From the author of Three Souls comes a vividly imagined and haunting new novel set in early 20th century Shanghai—a story of friendship, heartbreak, and history that follows a young Eurasian orphan’s search for her long-lost mother.
That night I dreamed that I had wandered out to Dragon Springs Road all on my own, when a dreadful knowledge seized me that my mother had gone away never to return . . .
In 1908, Jialing is only seven years old when she is abandoned in the courtyard of a once-lavish estate near Shanghai. Jialing is zazhong—Eurasian—and faces a lifetime of contempt from both Chinese and Europeans. Without her mother’s protection, she can survive only if the estate’s new owners, the Yang family, agree to take her in.
Jialing finds allies in Anjuin, the eldest Yang daughter, and Fox, an animal spirit who has lived in the haunted courtyard for centuries. But Jialing’s life as the Yangs’ bondservant changes unexpectedly when she befriends a young English girl who then mysteriously vanishes.
Always hopeful of finding her long-lost mother, Jialing grows into womanhood during the tumultuous early years of the Chinese republic, guided by Fox and by her own strength of spirit, away from the shadows of her past. But she finds herself drawn into a murder at the periphery of political intrigue, a relationship that jeopardizes her friendship with Anjuin and a forbidden affair that brings danger to the man she loves.
Beautifully written, this historical drama is rife with emotion and touches of the unexplainable. I loved the infusion of myth into the tale, and found the author’s style to be rather comforting even when the subject matter turned bleak.

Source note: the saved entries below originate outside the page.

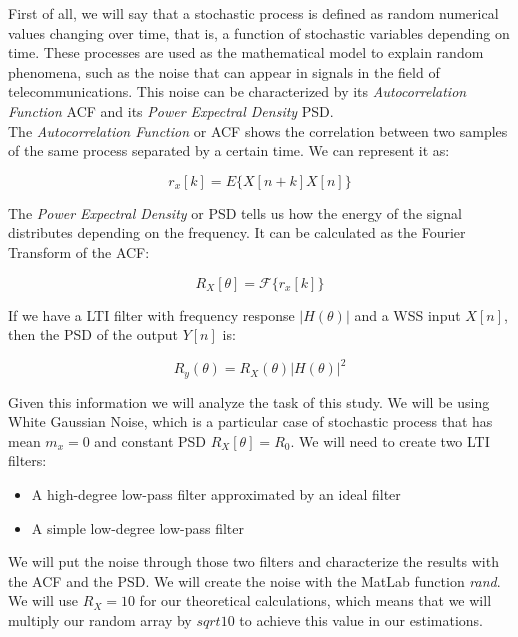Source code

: \documentclass[a4paper,11pt]{article}
\begin{document}
First of all, we will say that a stochastic process is defined as random
numerical values changing over time, that is, a function of stochastic
variables depending on time. These processes are used as the mathematical model
to explain random phenomena, such as the noise that can appear in signals in
the field of telecommunications. This noise can be characterized by its
\textit{Autocorrelation Function} ACF and its \textit{Power Expectral Density}
PSD. \\

The \textit{Autocorrelation Function} or ACF shows the correlation between two
samples of the same process separated by a certain time. We can represent it as:

\begin{equation}\label{eq:ACF}
   r_x[k] = E\{X[n+k]X[n]\}
\end{equation}

The \textit{Power Expectral Density} or PSD tells us how the energy of the
signal distributes depending on the frequency. It can be calculated as the
Fourier Transform of the ACF:

\begin{equation}\label{eq:PSD}
   R_X[\theta] = \mathcal{F}\{r_x[k]\}
\end{equation}

If we have a LTI filter with frequency response $|H(\theta)|$ and a WSS input
$X[n]$, then the PSD of the output $Y[n]$ is: \

\begin{equation}\label{eq:LTI}
   R_y(\theta) = R_X(\theta) |H(\theta)|^2
\end{equation}

Given this information we will analyze the task of this study. We will be
using White Gaussian Noise, which is a particular case of stochastic process
that has mean $m_x = 0$ and constant PSD $R_X[\theta] = R_0$.
We will need to create two LTI filters:

\begin{itemize}
  \item A high-degree low-pass filter approximated by an ideal filter
  \item A simple low-degree low-pass filter
\end{itemize}

We will put the noise through those two filters and characterize the
results with the ACF and the PSD. We will create the noise with the MatLab
function \textit{rand}. We will use $R_X=10$ for our theoretical calculations,
which means that we will multiply our random array by $sqrt{10}$ to achieve
this value in our estimations.
\end{document}

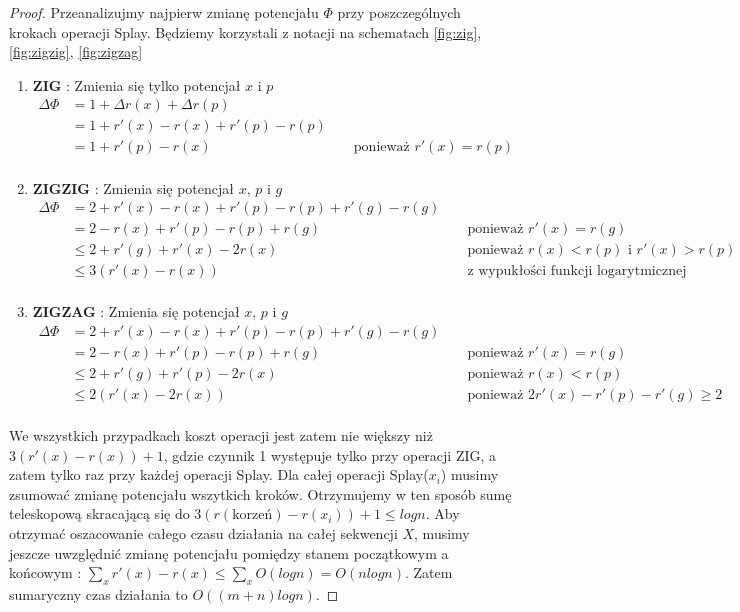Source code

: \documentclass[declaration,shortabstract]{iithesis}
\theoremstyle{thm}
\theoremstyle{remark}
\theoremstyle{plain}
\theoremstyle{plain}
\theoremstyle{plain}
\begin{document}
\begin{proof}
Przeanalizujmy najpierw zmianę potencjału \(\Phi\) przy poszczególnych krokach operacji Splay. Będziemy korzystali z notacji na schematach \ref{fig:zig}, \ref{fig:zigzig}, \ref{fig:zigzag} \\ 
\begin{enumerate} 
\item{\textbf{ZIG} : Zmienia się tylko potencjał $x$ i $p$
\begin{align*} 
\Delta \Phi & = 1 + \Delta r(x) + \Delta r(p) \\
 & = 1 + r'(x) - r(x) + r'(p) - r(p) \\ 
 & = 1 + r'(p) - r(x) && \text{ ponieważ }r'(x) = r(p)\\ 
 \end{align*}} 
\item{\textbf{ZIGZIG} : Zmienia się potencjał $x$, $p$ i $g$ 
\begin{align*} 
\Delta \Phi & = 2 + r'(x) - r(x) + r'(p) - r(p) + r'(g) - r(g)\\ 
& =2 - r(x) + r'(p) - r(p) + r(g)   && \text{ ponieważ } r'(x) = r(g)\\ 
& \leq 2 + r'(g) + r'(x) - 2r(x) && \text{ ponieważ } r(x) < r(p) \text{ i } r'(x) > r(p)\\ 
& \leq 3(r'(x) - r(x)) && \text{ z wypukłości funkcji logarytmicznej}\\ 
\end{align*}} 
\item{\textbf{ZIGZAG} : Zmienia się potencjał $x$, $p$ i $g$ 
\begin{align*} 
\Delta \Phi & =  2 + r'(x) - r(x) + r'(p) - r(p) + r'(g) - r(g)\\ 
& = 2 - r(x) + r'(p) - r(p) + r(g)   && \text{ ponieważ } r'(x) = r(g)\\ 
& \leq 2 + r'(g) + r'(p) - 2r(x) && \text{ ponieważ }r(x) < r(p)\\ 
& \leq 2(r'(x) -2r(x)) && \text{ ponieważ } 2r'(x) - r'(p) - r'(g) \geq 2\\ 
\end{align*}} 
\end{enumerate} 
We wszystkich przypadkach koszt operacji jest zatem nie większy niż \( 3(r'(x) - r(x)) + 1\), gdzie czynnik 1 występuje tylko przy operacji ZIG, a zatem tylko raz przy każdej operacji Splay. Dla całej operacji Splay(\(x_i\)) musimy zsumować zmianę potencjału wszytkich kroków. Otrzymujemy w ten sposób sumę teleskopową skracającą się do \(3(r(\text{korzeń}) - r(x_i)) + 1 \leq logn\). Aby otrzymać oszacowanie całego czasu działania na całej sekwencji $X$, musimy jeszcze uwzględnić zmianę potencjału pomiędzy stanem początkowym a końcowym : \( \sum_x r'(x) - r(x) \leq \sum_x O(logn) = O(nlogn)\). Zatem sumaryczny czas działania to \( O((m+n)logn)\).  

\end{proof}  
\end{document}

True to form we have many factual references to this time in China’s history sprinkled throughout the narrative, and I found myself getting deeply connected to our main character as the story did unfold. Although I do wish some of the secondary characters had been explored a bit further, for the most part the characters which played vital roles had a life of their own.
The loneliness of childhood is a common theme, but one given a unique perspective by Chang’s hand. I greatly admired the insightful way in which the author showed us many different sides of prejudice, from the very young to the very old, male or female, it could often come down to a person being afraid of what they don’t understand, and this is one of the many things Jiang doesn’t go along with. I loved that about her. Her spirit carries you on a timely journey through her life, showing you what it could be like to be different, and how very wrong we are when we treat people as less than.
I highly recommend to any literary fiction or historical fiction fans.